If you can change your reservations to ANYTHING in West Yellowstone, you're going to have a much better time.  It's ten miles from the West Entrance to Madison Junction, and 17 miles from there to Old Faithful.  But along the way in both directions you're passing a LOT of the greater attractions in the Park.  

If your goal is to enjoy Yellowstone, I think you'd have a better time if you don't try to see it from Jackson. It's just too far away.  And to be fair, Jackson has it's own backyard of beauty that needs to be seen on its own - called Grand Tetons National Park. 

Dave


----------



## WinniWoman (Apr 30, 2016)

Honestly- listen to all of us that have been there. We ourselves never got to visit Jackson Hole when we were there because there was just too much to see in Yellowstone and Grand Teton and it would have been too much driving. We were there for 8 days, 7 nights, but two days were spent traveling to and from the airport, leaving 6 days, and still no way could see everything and we would have loved to! Best National Park ever!

You are better to stay inside the park or in any hotel/motel in West Yellowstone or rent a home or whatever nearby, or else just be happy with seeing Jackson Hole, which I hear is wonderful, and the Tetons. 

But if your main goal is Yellowstone, staying in Jackson Hole is not a good idea.Yellowstone is just too vast and requires a lot of time to do any justice.
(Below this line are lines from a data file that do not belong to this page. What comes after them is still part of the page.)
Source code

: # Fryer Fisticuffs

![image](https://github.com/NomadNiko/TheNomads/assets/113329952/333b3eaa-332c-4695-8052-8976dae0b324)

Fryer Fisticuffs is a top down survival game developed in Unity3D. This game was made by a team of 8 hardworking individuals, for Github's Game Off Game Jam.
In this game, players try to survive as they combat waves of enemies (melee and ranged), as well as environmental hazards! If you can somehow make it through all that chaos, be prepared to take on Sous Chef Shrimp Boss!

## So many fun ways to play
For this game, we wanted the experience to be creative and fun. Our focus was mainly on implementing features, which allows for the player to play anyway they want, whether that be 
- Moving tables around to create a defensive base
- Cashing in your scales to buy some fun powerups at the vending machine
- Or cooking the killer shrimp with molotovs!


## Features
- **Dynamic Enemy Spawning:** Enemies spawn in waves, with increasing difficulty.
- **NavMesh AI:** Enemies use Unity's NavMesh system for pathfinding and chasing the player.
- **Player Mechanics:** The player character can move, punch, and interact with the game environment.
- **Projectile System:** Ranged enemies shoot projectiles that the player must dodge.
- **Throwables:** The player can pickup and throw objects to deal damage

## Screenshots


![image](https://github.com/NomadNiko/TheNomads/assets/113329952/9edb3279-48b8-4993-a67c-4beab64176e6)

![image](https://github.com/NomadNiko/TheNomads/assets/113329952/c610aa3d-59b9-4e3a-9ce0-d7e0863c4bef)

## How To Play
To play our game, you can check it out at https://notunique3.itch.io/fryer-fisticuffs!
We stayed a mile from the West entrance and even so- once you go through the gate it is miles and miles to get into the main park and tons of driving and stopping, etc. throughout the day and early evening.We got home in the dark every night.Trust us. You don't want to stay in Jackson Hole to visit Yellowstone every day. Mistake.


----------



## Passepartout (Apr 30, 2016)

Tamaradarann said:


> If we do that for 3 days that would give us 15 hours to explore the park.
> 
> Please let me know what I am missing in this thinking!



You just don't know how big the park is. It's the size of Delaware and Rhode Island COMBINED. You talk about just driving around and seeing it all. IMPOSSIBLE. You can only see about 5% of Yellowstone Park from ANY road. I live less than 5 hours away and have family an hour from West, and go there nearly every year, and I have NOT seen a lot more of the park than I've seen.

What you are missing is 95% of what you say you are going out there and spending all that money to see.


----------



## Laurie (May 1, 2016)

Agree with all the posts. The thing about Yellowstone is that aside from some wildlife, you cannot see the main features of Yellowstone from inside your car. You have to park, get out of your car and walk all the boardwalks and paths. So the hours you spend driving from site to site are long enough as it is. Each stop can take at least a half hour and there are dozens of them. There are 5 or 6 basins, and each could warrant a half or full day, if you want to go slowly enough to really appreciate them. That's just the geothermal part, and then there is the eastern half with Grand Canyon of Yellowstone and more.

First time we went, we stayed 1 week near West Yellowstone + 1 week in Jackson. We did drive back to Yellowstone 1 day from Jackson because we hadn't been able to see the basin closest to Jackson. It was a really long day.

A few years later we went back for a second week-long trip, again to West Yellowstone because we wanted to see the parts we had missed the first time, and we looked forward to seeing many of them again.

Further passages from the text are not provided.